Vyprodáno (Rupture de stocks), autre livre de Poláček figurant dans Les mots brisés. Cette couverture représente le soldat Jaroslav Štědrý
Karel fut donc heureux lorsqu’un autre personnage vint l’interpeller en lui proposant son aide. Sans l’ombre d’une hésitation, il accepta la main tendue. Le héros de sa pentalogie romanesque le caporal Jaroslav Štědrý, combattant endurci de la Grande Guerre, ferait sûrement mieux que lui preuve de résistance. Une fois qu’il se mettrait à sa place, il deviendrait indomptable, d’autant qu’il n’était que papier et encre…
Bien que laissant volontairement plus flou le contexte historique dans lequel se déroule le roman, Les mots brisés s’ajoute à d’autres œuvres de fiction ou de presque-fiction autour de Prague durant la Seconde Guerre mondiale, telles que Mendelssohn est sur le toit de Jiří Weil, rédigé dès 1946 (en français chez Le Nouvel Attila, 2020), Le nuage et la valse de Ferdinand Peroutka, rédigé en 1947 sous la forme d’une pièce de théâtre, puis d’un roman (en français à La Contre-Allée, 2019), ou encore – côté français – l’HHhH de Laurent Binet. Mais c’est surtout, à nouveau, une belle manière de faire revivre, ou connaître, un écrivain « classique » et c’est à ce titre que je termine, avec cette chronique, ma série sur quelques auteurs classiques d’Europe centrale, de l’Est et des Balkans, à redécouvrir en français ou en traduction française.

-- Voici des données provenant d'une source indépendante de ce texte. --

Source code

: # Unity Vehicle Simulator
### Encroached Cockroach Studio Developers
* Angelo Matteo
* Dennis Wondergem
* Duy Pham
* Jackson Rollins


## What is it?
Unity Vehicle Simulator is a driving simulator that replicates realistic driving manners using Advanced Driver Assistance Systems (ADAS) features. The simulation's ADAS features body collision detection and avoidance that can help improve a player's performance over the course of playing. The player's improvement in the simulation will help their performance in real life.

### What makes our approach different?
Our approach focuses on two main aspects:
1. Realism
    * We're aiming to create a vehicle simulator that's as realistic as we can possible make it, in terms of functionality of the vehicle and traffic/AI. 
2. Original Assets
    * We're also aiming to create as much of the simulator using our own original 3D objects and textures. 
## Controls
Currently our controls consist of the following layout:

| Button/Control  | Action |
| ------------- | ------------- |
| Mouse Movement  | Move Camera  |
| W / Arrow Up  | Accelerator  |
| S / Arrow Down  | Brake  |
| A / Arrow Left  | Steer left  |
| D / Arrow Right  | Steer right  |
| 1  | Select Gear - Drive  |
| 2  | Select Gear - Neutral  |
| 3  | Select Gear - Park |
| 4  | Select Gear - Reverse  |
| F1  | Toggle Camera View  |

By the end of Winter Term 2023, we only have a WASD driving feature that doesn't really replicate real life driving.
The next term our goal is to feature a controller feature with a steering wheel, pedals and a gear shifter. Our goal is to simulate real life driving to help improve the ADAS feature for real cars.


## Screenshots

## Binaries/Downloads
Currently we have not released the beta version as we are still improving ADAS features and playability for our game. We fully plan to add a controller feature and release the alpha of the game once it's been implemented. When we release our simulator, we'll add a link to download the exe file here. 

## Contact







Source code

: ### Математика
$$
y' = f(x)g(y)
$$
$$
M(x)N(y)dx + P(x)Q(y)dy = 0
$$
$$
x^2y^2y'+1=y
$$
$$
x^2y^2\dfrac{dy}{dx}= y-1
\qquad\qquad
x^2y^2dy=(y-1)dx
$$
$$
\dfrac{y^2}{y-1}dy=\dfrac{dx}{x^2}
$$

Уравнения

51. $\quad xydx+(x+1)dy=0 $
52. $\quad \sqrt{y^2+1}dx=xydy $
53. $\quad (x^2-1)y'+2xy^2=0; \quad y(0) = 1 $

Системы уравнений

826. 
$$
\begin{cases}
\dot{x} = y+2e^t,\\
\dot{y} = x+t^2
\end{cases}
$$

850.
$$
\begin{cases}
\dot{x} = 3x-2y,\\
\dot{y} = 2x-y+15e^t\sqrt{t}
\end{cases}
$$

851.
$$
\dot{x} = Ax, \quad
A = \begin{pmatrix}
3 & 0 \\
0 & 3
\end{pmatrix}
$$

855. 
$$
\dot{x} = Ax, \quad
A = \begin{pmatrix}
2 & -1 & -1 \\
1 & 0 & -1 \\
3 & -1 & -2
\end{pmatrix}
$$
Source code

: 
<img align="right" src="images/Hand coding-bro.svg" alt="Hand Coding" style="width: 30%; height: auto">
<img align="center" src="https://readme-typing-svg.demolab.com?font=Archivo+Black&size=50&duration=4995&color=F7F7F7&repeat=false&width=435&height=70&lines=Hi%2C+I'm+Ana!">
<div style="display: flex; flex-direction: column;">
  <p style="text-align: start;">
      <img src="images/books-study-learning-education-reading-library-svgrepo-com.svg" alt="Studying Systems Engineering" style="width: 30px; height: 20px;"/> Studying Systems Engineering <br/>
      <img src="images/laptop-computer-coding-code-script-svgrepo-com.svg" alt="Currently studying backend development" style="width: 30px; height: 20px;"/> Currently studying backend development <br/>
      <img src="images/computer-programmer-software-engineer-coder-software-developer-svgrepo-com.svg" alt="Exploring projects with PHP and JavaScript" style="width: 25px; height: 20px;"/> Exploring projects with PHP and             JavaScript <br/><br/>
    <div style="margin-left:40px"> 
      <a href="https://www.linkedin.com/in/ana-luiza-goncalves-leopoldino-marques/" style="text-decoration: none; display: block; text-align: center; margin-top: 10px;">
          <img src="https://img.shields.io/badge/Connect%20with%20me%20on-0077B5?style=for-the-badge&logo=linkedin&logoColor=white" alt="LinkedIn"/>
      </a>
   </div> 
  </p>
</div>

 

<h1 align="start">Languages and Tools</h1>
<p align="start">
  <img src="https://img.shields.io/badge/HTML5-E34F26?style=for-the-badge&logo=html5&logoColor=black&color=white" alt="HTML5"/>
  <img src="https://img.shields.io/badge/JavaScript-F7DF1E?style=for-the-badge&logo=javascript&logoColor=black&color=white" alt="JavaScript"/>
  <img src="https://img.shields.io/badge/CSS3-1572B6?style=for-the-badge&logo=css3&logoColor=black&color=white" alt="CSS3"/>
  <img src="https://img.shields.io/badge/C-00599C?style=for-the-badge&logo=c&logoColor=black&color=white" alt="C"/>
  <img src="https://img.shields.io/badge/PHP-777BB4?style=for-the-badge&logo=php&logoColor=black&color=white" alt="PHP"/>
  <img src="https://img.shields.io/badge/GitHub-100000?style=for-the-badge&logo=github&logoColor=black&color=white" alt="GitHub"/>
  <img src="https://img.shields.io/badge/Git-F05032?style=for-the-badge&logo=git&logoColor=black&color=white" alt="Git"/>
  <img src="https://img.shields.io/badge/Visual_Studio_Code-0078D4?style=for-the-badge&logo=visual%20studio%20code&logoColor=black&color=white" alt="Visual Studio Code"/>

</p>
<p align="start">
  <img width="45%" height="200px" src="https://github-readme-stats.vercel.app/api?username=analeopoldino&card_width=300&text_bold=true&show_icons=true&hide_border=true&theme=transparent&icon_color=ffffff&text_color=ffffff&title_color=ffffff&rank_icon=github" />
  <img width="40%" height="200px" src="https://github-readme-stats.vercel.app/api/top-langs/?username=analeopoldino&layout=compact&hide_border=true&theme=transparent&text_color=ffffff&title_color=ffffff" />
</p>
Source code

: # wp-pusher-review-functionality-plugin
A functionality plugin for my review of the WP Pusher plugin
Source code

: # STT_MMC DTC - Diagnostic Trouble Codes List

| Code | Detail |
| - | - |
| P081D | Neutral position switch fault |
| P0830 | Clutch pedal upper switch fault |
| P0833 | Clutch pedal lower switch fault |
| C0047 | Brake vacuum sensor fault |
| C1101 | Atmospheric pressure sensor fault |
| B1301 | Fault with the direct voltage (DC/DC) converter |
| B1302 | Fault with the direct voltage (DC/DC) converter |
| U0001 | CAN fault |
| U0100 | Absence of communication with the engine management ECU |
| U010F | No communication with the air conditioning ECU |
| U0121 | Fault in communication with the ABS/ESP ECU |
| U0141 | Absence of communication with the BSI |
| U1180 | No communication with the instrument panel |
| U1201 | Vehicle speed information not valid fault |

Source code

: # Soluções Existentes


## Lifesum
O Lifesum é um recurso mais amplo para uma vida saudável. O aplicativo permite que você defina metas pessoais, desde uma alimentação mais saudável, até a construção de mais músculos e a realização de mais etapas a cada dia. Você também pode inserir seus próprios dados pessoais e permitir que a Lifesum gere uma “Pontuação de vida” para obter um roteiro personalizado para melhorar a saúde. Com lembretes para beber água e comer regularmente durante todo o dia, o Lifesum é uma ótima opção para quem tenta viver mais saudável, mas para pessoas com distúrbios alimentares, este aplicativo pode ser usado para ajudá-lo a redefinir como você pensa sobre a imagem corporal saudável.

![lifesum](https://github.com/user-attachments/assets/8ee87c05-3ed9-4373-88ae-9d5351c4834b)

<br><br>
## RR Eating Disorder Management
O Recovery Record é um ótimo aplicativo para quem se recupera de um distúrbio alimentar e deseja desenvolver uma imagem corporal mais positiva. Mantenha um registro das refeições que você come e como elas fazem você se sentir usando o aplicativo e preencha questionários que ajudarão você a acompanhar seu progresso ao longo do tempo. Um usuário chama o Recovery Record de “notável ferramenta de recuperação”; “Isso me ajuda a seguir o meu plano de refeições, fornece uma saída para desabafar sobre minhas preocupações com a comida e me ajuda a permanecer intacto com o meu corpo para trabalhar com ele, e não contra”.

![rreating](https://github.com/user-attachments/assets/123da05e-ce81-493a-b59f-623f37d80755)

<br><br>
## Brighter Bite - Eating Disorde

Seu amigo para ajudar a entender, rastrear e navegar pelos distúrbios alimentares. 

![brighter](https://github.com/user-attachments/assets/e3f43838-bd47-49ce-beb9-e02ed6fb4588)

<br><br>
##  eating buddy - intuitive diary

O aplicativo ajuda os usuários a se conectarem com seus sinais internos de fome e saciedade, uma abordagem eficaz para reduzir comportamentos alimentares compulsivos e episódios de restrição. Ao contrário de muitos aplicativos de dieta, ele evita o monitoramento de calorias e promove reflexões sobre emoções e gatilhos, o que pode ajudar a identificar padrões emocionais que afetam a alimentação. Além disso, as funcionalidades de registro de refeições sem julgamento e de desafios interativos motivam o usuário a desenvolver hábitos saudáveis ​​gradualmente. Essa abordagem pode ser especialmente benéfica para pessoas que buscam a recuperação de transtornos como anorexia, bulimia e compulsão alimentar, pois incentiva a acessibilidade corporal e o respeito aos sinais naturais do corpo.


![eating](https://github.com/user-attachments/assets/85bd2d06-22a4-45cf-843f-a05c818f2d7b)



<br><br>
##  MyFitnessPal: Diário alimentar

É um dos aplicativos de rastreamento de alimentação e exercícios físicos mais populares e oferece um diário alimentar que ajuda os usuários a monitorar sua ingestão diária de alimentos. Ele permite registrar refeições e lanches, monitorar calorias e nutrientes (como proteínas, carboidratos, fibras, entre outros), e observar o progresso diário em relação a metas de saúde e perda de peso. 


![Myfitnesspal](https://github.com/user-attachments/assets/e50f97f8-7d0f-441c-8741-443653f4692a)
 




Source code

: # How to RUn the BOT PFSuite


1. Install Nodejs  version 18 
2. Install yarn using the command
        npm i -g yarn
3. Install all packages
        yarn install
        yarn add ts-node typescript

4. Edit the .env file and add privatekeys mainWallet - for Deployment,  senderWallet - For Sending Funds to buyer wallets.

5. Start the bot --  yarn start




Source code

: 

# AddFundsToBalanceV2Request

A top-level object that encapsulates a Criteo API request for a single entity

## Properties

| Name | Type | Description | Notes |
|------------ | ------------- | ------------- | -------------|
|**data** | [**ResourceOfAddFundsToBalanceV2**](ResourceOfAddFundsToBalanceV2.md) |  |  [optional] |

Martin Daneš, Les mots brisés. Editions de la Différence, 2020.
Du coup il y a deux auteurs à retenir (Poláček et Daneš), c’est malin. J’ai lu le roman de Čapek avec les salamandres (enfin… en te lisant je me rends compte qu’il y a des frères Čapek !, donc l’un des deux) et je n’ai pas du tout été convaincue.
Dommage pour Čapek! Ca devait être Karel (et non Josef, co-inventeur du robot: https://francais.radio.cz/le-robot-fete-son-centieme-anniversaire-8700593). De Karel, je n’ai lu pour le moment que les réjouissantes Lettres d’Angleterre.
Eh oui, deux auteurs pour le prix d’un, « a bargain », comme on dit.